(Saved entries)
####################

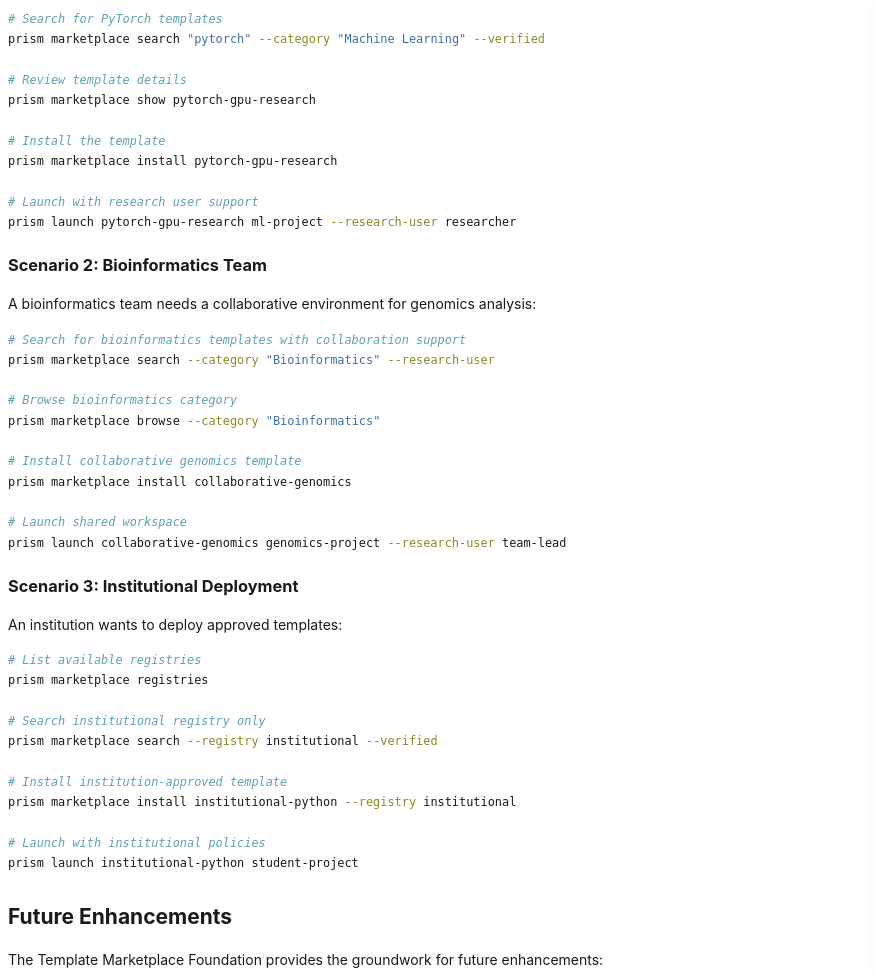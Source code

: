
 ```bash
# Search for PyTorch templates
prism marketplace search "pytorch" --category "Machine Learning" --verified

# Review template details
prism marketplace show pytorch-gpu-research

# Install the template
prism marketplace install pytorch-gpu-research

# Launch with research user support
prism launch pytorch-gpu-research ml-project --research-user researcher
```

### Scenario 2: Bioinformatics Team

A bioinformatics team needs a collaborative environment for genomics analysis:

```bash
# Search for bioinformatics templates with collaboration support
prism marketplace search --category "Bioinformatics" --research-user

# Browse bioinformatics category
prism marketplace browse --category "Bioinformatics"

# Install collaborative genomics template
prism marketplace install collaborative-genomics

# Launch shared workspace
prism launch collaborative-genomics genomics-project --research-user team-lead
```

### Scenario 3: Institutional Deployment

An institution wants to deploy approved templates:

```bash
# List available registries
prism marketplace registries

# Search institutional registry only
prism marketplace search --registry institutional --verified

# Install institution-approved template
prism marketplace install institutional-python --registry institutional

# Launch with institutional policies
prism launch institutional-python student-project
```

## Future Enhancements

The Template Marketplace Foundation provides the groundwork for future enhancements:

####################

* Work instructions *
Wherever the word "user" turns up in the records above, copy the line that holds it.

* Completed task *
# Launch with research user support
prism launch pytorch-gpu-research ml-project --research-user researcher
prism marketplace search --category "Bioinformatics" --research-user
prism launch collaborative-genomics genomics-project --research-user team-lead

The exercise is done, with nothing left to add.